Mr. Lemkin:
My JFK research has given me several insights to fascism and oligarchicalism which I could list here:
(1) I didn't realize that Aristotlle laid out the "facts of life" about oligarchy. It's apparently not a new phenomenon.
(2) Gay activity used to be called (by some) "the love which dare not speak its name". Well, oligarchy "the government which dare not speak its name." Apparently the tell-tale sign of oligarchy is referred to as the "theory of the state". In other words, such a government can't say "we have an oligarchy form of government." Instead, they say "we have a veneration of the state." The goal is "the state". (But what does that mean? This thinking is meaningless).
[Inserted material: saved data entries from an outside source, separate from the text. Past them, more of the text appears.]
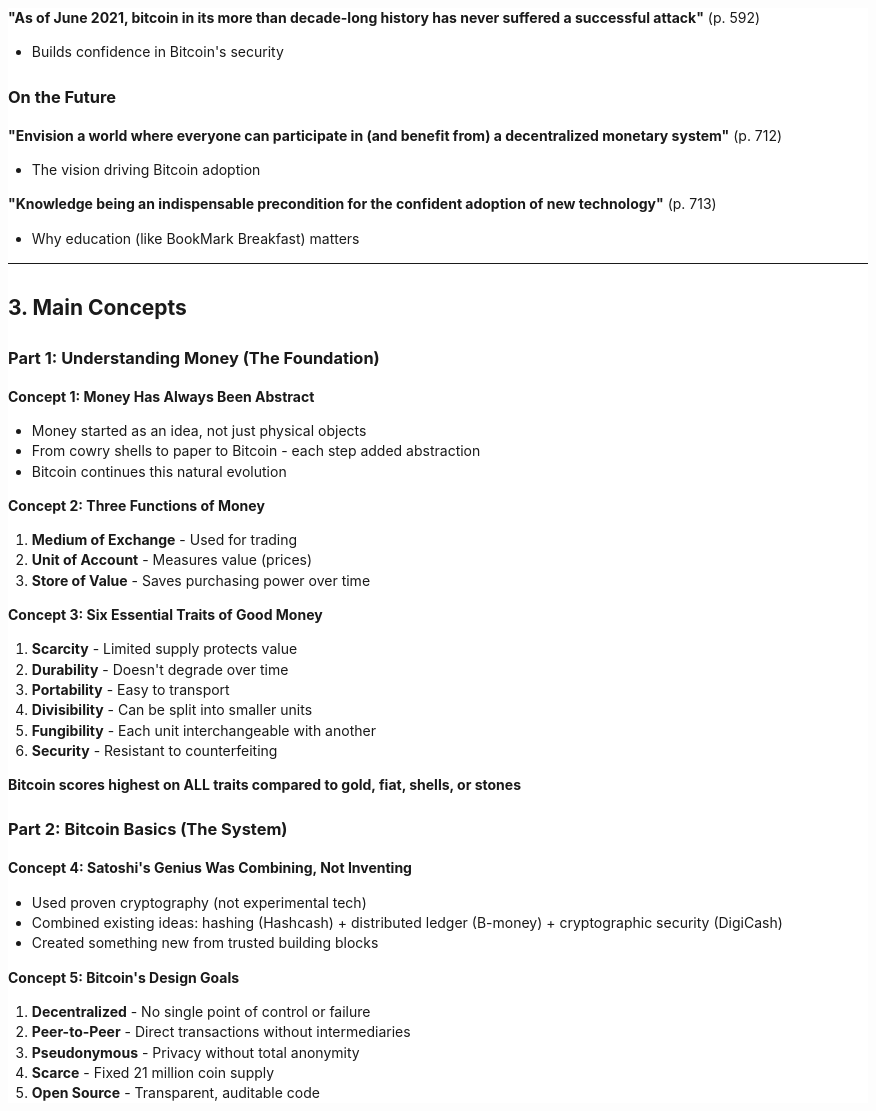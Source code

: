 **"As of June 2021, bitcoin in its more than decade-long history has never suffered a successful attack"** (p. 592)
- Builds confidence in Bitcoin's security

### On the Future

**"Envision a world where everyone can participate in (and benefit from) a decentralized monetary system"** (p. 712)
- The vision driving Bitcoin adoption

**"Knowledge being an indispensable precondition for the confident adoption of new technology"** (p. 713)
- Why education (like BookMark Breakfast) matters

---

## 3. Main Concepts

### Part 1: Understanding Money (The Foundation)

**Concept 1: Money Has Always Been Abstract**
- Money started as an idea, not just physical objects
- From cowry shells to paper to Bitcoin - each step added abstraction
- Bitcoin continues this natural evolution

**Concept 2: Three Functions of Money**
1. **Medium of Exchange** - Used for trading
2. **Unit of Account** - Measures value (prices)
3. **Store of Value** - Saves purchasing power over time

**Concept 3: Six Essential Traits of Good Money**
1. **Scarcity** - Limited supply protects value
2. **Durability** - Doesn't degrade over time
3. **Portability** - Easy to transport
4. **Divisibility** - Can be split into smaller units
5. **Fungibility** - Each unit interchangeable with another
6. **Security** - Resistant to counterfeiting

**Bitcoin scores highest on ALL traits compared to gold, fiat, shells, or stones**

### Part 2: Bitcoin Basics (The System)

**Concept 4: Satoshi's Genius Was Combining, Not Inventing**
- Used proven cryptography (not experimental tech)
- Combined existing ideas: hashing (Hashcash) + distributed ledger (B-money) + cryptographic security (DigiCash)
- Created something new from trusted building blocks

**Concept 5: Bitcoin's Design Goals**
1. **Decentralized** - No single point of control or failure
2. **Peer-to-Peer** - Direct transactions without intermediaries
3. **Pseudonymous** - Privacy without total anonymity
4. **Scarce** - Fixed 21 million coin supply
5. **Open Source** - Transparent, auditable code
Amazingly, both the government of Putin and the government of Argentina's Juan Peron used the identical explanation of their philosophy as veneration of the "state". (I have also heard that Japanese Shintoism involves a worship of the state).
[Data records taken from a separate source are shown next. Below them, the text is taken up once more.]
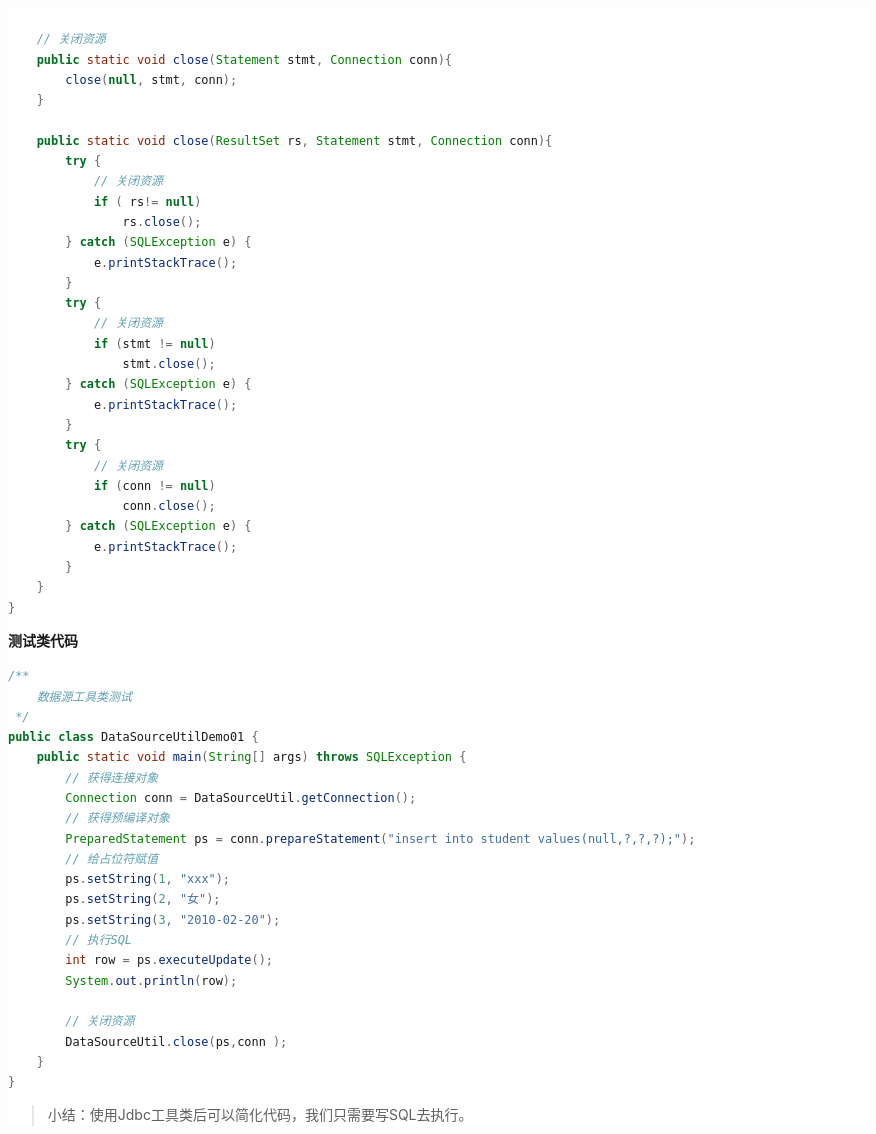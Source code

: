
 ```java

    // 关闭资源
    public static void close(Statement stmt, Connection conn){
        close(null, stmt, conn);
    }

    public static void close(ResultSet rs, Statement stmt, Connection conn){
        try {
            // 关闭资源
            if ( rs!= null)
                rs.close();
        } catch (SQLException e) {
            e.printStackTrace();
        }
        try {
            // 关闭资源
            if (stmt != null)
                stmt.close();
        } catch (SQLException e) {
            e.printStackTrace();
        }
        try {
            // 关闭资源
            if (conn != null)
                conn.close();
        } catch (SQLException e) {
            e.printStackTrace();
        }
    }
}
```

**测试类代码**
```java
/**
    数据源工具类测试
 */
public class DataSourceUtilDemo01 {
    public static void main(String[] args) throws SQLException {
        // 获得连接对象
        Connection conn = DataSourceUtil.getConnection();
        // 获得预编译对象
        PreparedStatement ps = conn.prepareStatement("insert into student values(null,?,?,?);");
        // 给占位符赋值
        ps.setString(1, "xxx");
        ps.setString(2, "女");
        ps.setString(3, "2010-02-20");
        // 执行SQL
        int row = ps.executeUpdate();
        System.out.println(row);

        // 关闭资源
        DataSourceUtil.close(ps,conn );
    }
}
```

> 小结：使用Jdbc工具类后可以简化代码，我们只需要写SQL去执行。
(3) In "The New Odessa: How Peron Brought The Nazi War Criminals To Argentina" by Uki Goni, one can find some amazing insight into Vladimir Putin, Donald Trump as well as Juan Peron. Peron built on the base of the oligarchy but he added a new ingredient: the support of labor unions. Thus he broadened the base of the oligarchy to pick up the support of some working people, enough to become an icon. In a biography of Putin which I also read recently, Putin also uses "the state" as his entire philosophy of government. Trump has taken the Koch Brothers' oligarchy and added the extra ingredient of opposing the outsourcing of jobs and opposing illegal immigrants taking of jobs from workers. Since Juan Peron is defined by most people as a fascist, then that might make Trump and Putin fascists as well. (I'm not sure that Putin supports workers, as such, though).
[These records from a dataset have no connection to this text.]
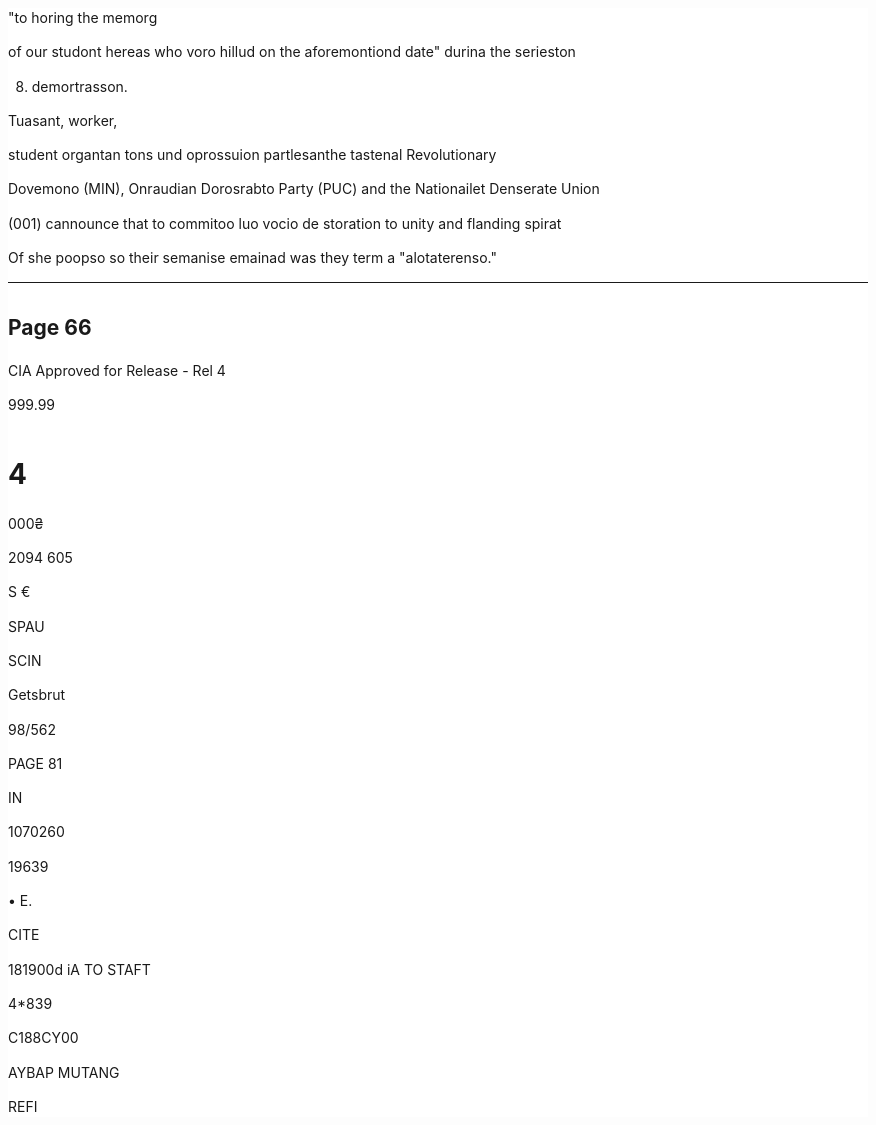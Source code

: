 "to horing the memorg

of our studont hereas who voro hillud on the aforemontiond date" durina the serieston

08. demortrasson.

Tuasant, worker,

student organtan tons und oprossuion partlesanthe tastenal Revolutionary

Dovemono (MIN), Onraudian Dorosrabto Party (PUC) and the Nationailet Denserate Union

(001) cannounce that to commitoo luo vocio de storation to unity and flanding spirat

Of she poopso so their semanise emainad was they term a "alotaterenso."

---

## Page 66

CIA Approved for Release - Rel 4

999.99

# 4 #

000₴

2094 605

S €

SPAU

SCIN

Getsbrut

98/562

PAGE 81

IN

1070260

19639

• E.

CITE

181900d iA TO STAFT

4*839

C188CY00

AYBAP MUTANG

REFI
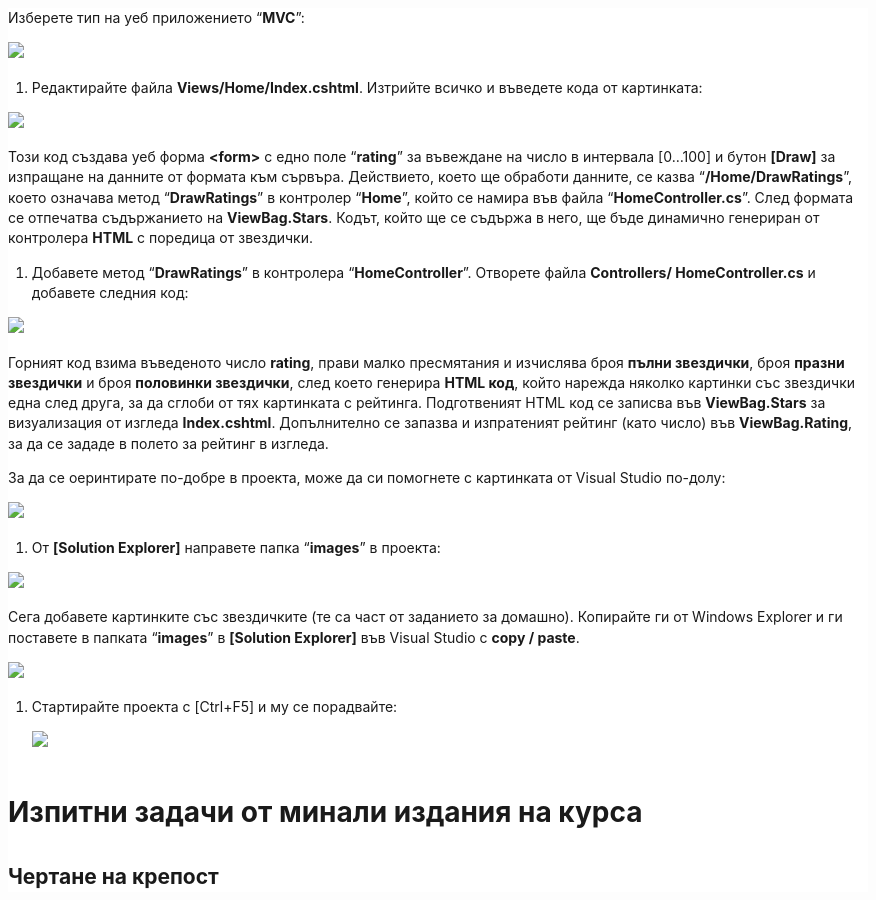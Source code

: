 Изберете тип на уеб приложението “**MVC**”:

![](media/9b3d37de0026709b407ba1afe718764c.png)

1.  Редактирайте файла **Views/Home/Index.cshtml**. Изтрийте всичко и въведете
    кода от картинката:

![](media/d69003ea8207f0f8dd4b652911ee3fe2.png)

Този код създава уеб форма **\<form\>** с едно поле “**rating**” за въвеждане на
число в интервала [0…100] и бутон **[Draw]** за изпращане на данните от формата
към сървъра. Действието, което ще обработи данните, се казва
“**/Home/DrawRatings**”, което означава метод “**DrawRatings**” в контролер
“**Home**”, който се намира във файла “**HomeController.cs**”. След формата се
отпечатва съдържанието на **ViewBag.Stars**. Кодът, който ще се съдържа в него,
ще бъде динамично генериран от контролера **HTML** с поредица от звездички.

1.  Добавете метод “**DrawRatings**” в контролера “**HomeController**”. Отворете
    файла **Controllers/ HomeController.cs** и добавете следния код:

![](media/90efbe3d0f4e00c7d94eb310456ab782.png)

Горният код взима въведеното число **rating**, прави малко пресмятания и
изчислява броя **пълни звездички**, броя **празни звездички** и броя **половинки
звездички**, след което генерира **HTML код**, който нарежда няколко картинки
със звездички една след друга, за да сглоби от тях картинката с рейтинга.
Подготвеният HTML код се записва във **ViewBag.Stars** за визуализация от
изгледа **Index.cshtml**. Допълнително се запазва и изпратеният рейтинг (като
число) във **ViewBag.Rating**, за да се зададе в полето за рейтинг в изгледа.

За да се оеринтирате по-добре в проекта, може да си помогнете с картинката от
Visual Studio по-долу:

![](media/fdeb9f1f0f04d2c2e4e7b4e337fab371.png)

1.  От **[Solution Explorer]** направете папка “**images**” в проекта:

![](media/02f5b1383b532b6ef6a727e01074b5d1.png)

Сега добавете картинките със звездичките (те са част от заданието за домашно).
Копирайте ги от Windows Explorer и ги поставете в папката “**images**” в
**[Solution Explorer]** във Visual Studio с **copy / paste**.

![](media/7b3bca2b33727ac0641ceb96d96ae453.png)

1.  Стартирайте проекта с [Ctrl+F5] и му се порадвайте:

    ![](media/547adf4528e1376ef6f0db5fe25a5512.png)

Изпитни задачи от минали издания на курса
=========================================

Чертане на крепост
------------------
(4) The missing link here is that fascism (i.e. the fasces or "bundle") has historically involved the binding together of the government, the (Catholic or Eastern Orthodox) church and the corporate establishment. Peron definitely involved the Catholic Church. Putin and Trump are not involving any church. That's why I'm not sure they qualify as fascists in the sense of Mussolini, Franco, Hitler, Peron, etc.
(5) The big weakness of oligarchicalsm is its military weakness. In oligarchicalism, the ordinary person has no love for the goverment as do people under democracy or fascism. For that reason, such goverments are military pushovers. Thus, there has never been any Latin American country with any military influence whatever. The Southern Confederate oligarchy imploded. Mexico offered no resistance in the Mexican War. Spain collapsed in the Spanish-American War. Mussolini was deposed even with the threat of the US invasion. Even Hitler collapsed in the face of Stalin and the Communist invasion and that of the democracies.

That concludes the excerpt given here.